Rabobank betoogt dat de casus in het Wollie arrest een fundamenteel andere casus is dat in dit geval. De rechtbank volgt Rabobank daar niet in. Ook hier gaat het om verkoop met toestemming van de bank van stil verpande goederen. Dat het in het Wollie arrest ging om inventaris in plaats van voorraad is wat betreft de werking van het pandrecht niet relevant. Evenmin is de casus in het Wollie arrest niet fundamenteel anders doordat de koopsom in het onderhavige geval direct wordt voldaan door de klant door een pinbetaling en in het Wollie arrest in drie termijnen maar wel via een pinbetaling. Ook hiervoor geldt dat er niet van rechtswege een pandrecht komt te rusten op de vordering tot betaling van de koopsom of de koopsom zelve (hetgeen Rabobank overigens in deze procedure niet heeft betoogd). Dat past niet in het systeem van de wet. Gevolg is dat het beroep op verrekening van Rabobank moet worden getoetst aan, in dit geval artikel 54 Fw. Dat in geval van een pinbetaling er feitelijk een praktisch lastig te verpande vordering op de koper ontstaat (zoals door Rabobank is betoogd, maar door de curator weersproken), maakt niet dat dus sprake is van een wezenlijk andere casus. Het wordt wellicht voor Rabobank moeilijker (hetgeen de curator ook heeft betwist) om haar voorrangspositie te behouden omdat zij ter voorkoming van verval van haar voorrangspositie een pandrecht dient te vestigen op de koopsom, de koopsom rechtstreeks aan haar dient te worden betaald of de vordering tot betaling van de koopsom aan de pandhouder moet worden verpand, maar onmogelijk is het niet. Rabobank wijst er nog op dat in het Wollie arrest sprake was van verkoop aan een handelaar in plaats van een consument.
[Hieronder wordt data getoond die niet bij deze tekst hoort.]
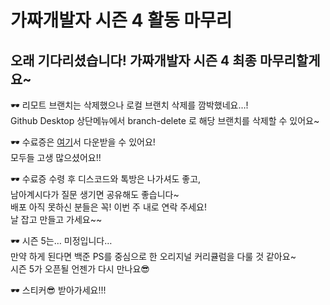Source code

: # 가짜개발자 시즌 4 활동 마무리
## 오래 기다리셨습니다! 가짜개발자 시즌 4 최종 마무리할게요~

🕶︎ 리모트 브랜치는 삭제했으나 로컬 브랜치 삭제를 깜박했네요…!  
Github Desktop 상단메뉴에서 branch-delete 로 해당 브랜치를 삭제할 수 있어요~  

🕶︎ 수료증은 [여기](https://github.com/INU-Fake-Developers/certification)서 다운받을 수 있어요!  
모두들 고생 많으셨어요!!  


🕶︎ 수료증 수령 후 디스코드와 톡방은 나가셔도 좋고,  
남아계시다가 질문 생기면 공유해도 좋습니다~  
배포 아직 못하신 분들은 꼭! 이번 주 내로 연락 주세요!  
날 잡고 만들고 가세요~~  

🕶 시즌 5는… 미정입니다…  
만약 하게 된다면 백준 PS를 중심으로 한 오리지널 커리큘럼을 다룰 것 같아요~  
시즌 5가 오픈될 언젠가 다시 만나요😎  

🕶 스티커😎 받아가세요!!!
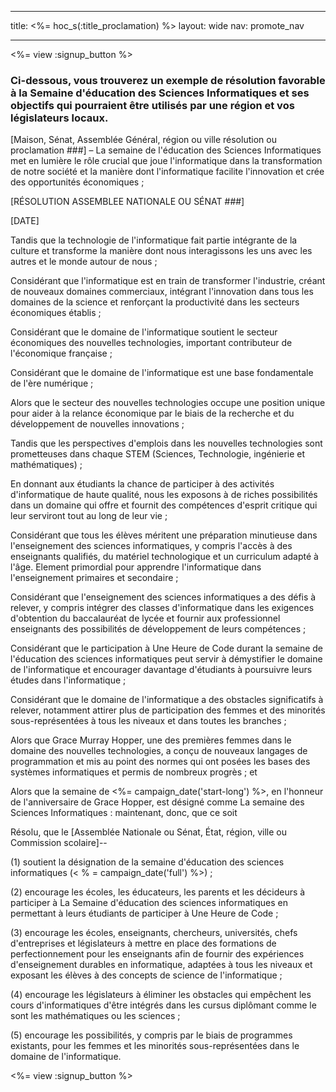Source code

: * * *

title: <%= hoc_s(:title_proclamation) %> layout: wide nav: promote_nav

* * *

<%= view :signup_button %>

### Ci-dessous, vous trouverez un exemple de résolution favorable à la Semaine d'éducation des Sciences Informatiques et ses objectifs qui pourraient être utilisés par une région et vos législateurs locaux.

  
[Maison, Sénat, Assemblée Général, région ou ville résolution ou proclamation ###] – La semaine de l'éducation des Sciences Informatiques met en lumière le rôle crucial que joue l'informatique dans la transformation de notre société et la manière dont l'informatique facilite l'innovation et crée des opportunités économiques ;

[RÉSOLUTION ASSEMBLEE NATIONALE OU SÉNAT ###]

[DATE]

Tandis que la technologie de l'informatique fait partie intégrante de la culture et transforme la manière dont nous interagissons les uns avec les autres et le monde autour de nous ;

Considérant que l'informatique est en train de transformer l'industrie, créant de nouveaux domaines commerciaux, intégrant l'innovation dans tous les domaines de la science et renforçant la productivité dans les secteurs économiques établis ;

Considérant que le domaine de l'informatique soutient le secteur économiques des nouvelles technologies, important contributeur de l'économique française ;

Considérant que le domaine de l'informatique est une base fondamentale de l'ère numérique ;

Alors que le secteur des nouvelles technologies occupe une position unique pour aider à la relance économique par le biais de la recherche et du développement de nouvelles innovations ;

Tandis que les perspectives d'emplois dans les nouvelles technologies sont prometteuses dans chaque STEM (Sciences, Technologie, ingénierie et mathématiques) ;

En donnant aux étudiants la chance de participer à des activités d'informatique de haute qualité, nous les exposons à de riches possibilités dans un domaine qui offre et fournit des compétences d'esprit critique qui leur serviront tout au long de leur vie ;

Considérant que tous les élèves méritent une préparation minutieuse dans l'enseignement des sciences informatiques, y compris l'accès à des enseignants qualifiés, du matériel technologique et un curriculum adapté à l'âge. Element primordial pour apprendre l'informatique dans l'enseignement primaires et secondaire ;

Considérant que l'enseignement des sciences informatiques a des défis à relever, y compris intégrer des classes d'informatique dans les exigences d'obtention du baccalauréat de lycée et fournir aux professionnel enseignants des possibilités de développement de leurs compétences ;

Considérant que le participation à Une Heure de Code durant la semaine de l'éducation des sciences informatiques peut servir à démystifier le domaine de l'informatique et encourager davantage d'étudiants à poursuivre leurs études dans l'informatique ;

Considérant que le domaine de l'informatique a des obstacles significatifs à relever, notamment attirer plus de participation des femmes et des minorités sous-représentées à tous les niveaux et dans toutes les branches ;

Alors que Grace Murray Hopper, une des premières femmes dans le domaine des nouvelles technologies, a conçu de nouveaux langages de programmation et mis au point des normes qui ont posées les bases des systèmes informatiques et permis de nombreux progrès ; et

Alors que la semaine de <%= campaign_date('start-long') %>, en l'honneur de l'anniversaire de Grace Hopper, est désigné comme La semaine des Sciences Informatiques : maintenant, donc, que ce soit

Résolu, que le [Assemblée Nationale ou Sénat, État, région, ville ou Commission scolaire]--

(1) soutient la désignation de la semaine d'éducation des sciences informatiques (< % = campaign_date('full') %>) ;

(2) encourage les écoles, les éducateurs, les parents et les décideurs à participer à La Semaine d'éducation des sciences informatiques en permettant à leurs étudiants de participer à Une Heure de Code ;

(3) encourage les écoles, enseignants, chercheurs, universités, chefs d'entreprises et législateurs à mettre en place des formations de perfectionnement pour les enseignants afin de fournir des expériences d'enseignement durables en informatique, adaptées à tous les niveaux et exposant les élèves à des concepts de science de l'informatique ;

(4) encourage les législateurs à éliminer les obstacles qui empêchent les cours d'informatiques d'être intégrés dans les cursus diplômant comme le sont les mathématiques ou les sciences ;

(5) encourage les possibilités, y compris par le biais de programmes existants, pour les femmes et les minorités sous-représentées dans le domaine de l'informatique.

<%= view :signup_button %>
Daar gaat de rechtbank aan voorbij; dat is niet relevant voor de werking van het pandrecht.
5.12.
In zijn arrest van 19 november 2004 heeft de Hoge Raad (ECLI:NL:HR:2004:AR3137; ING/Gunning q.q.) overwogen dat indien afstand is gedaan van het zekerheidsrecht (in dat geval ging het om een hypotheekrecht op een registergoed) doordat is ingestemd met verkoop van het goed niet automatisch voorrang wordt gekregen op de opbrengst indien het goed niet executoriaal is verkocht en dat in dat geval de bank niet gerechtigd was tot verrekening van haar vordering met de opbrengst. Daarbij overwoog de Hoge Raad dat de bank haar voorrangspositie had kunnen behouden door ofwel de koopsom rechtstreeks aan haar te laten betalen dan wel de vordering tot betaling van de koopsom aan haar te verpanden, waarna de koper aan de bank betaalt op basis van haar inningsbevoegdheid (openbaar pandrecht) of betaalt aan de verkoper/eigenaar op diens rekening bij de bank waarna de bank altijd — ook in het zicht van of tijdens faillissement – mag verrekenen (het CLBN-arrest). De door de bank bepleite ruime verrekeningsbevoegdheid werd niet door de Hoge Raad aanvaard. Het voorgaande geldt ook voor pandrecht.
5.13.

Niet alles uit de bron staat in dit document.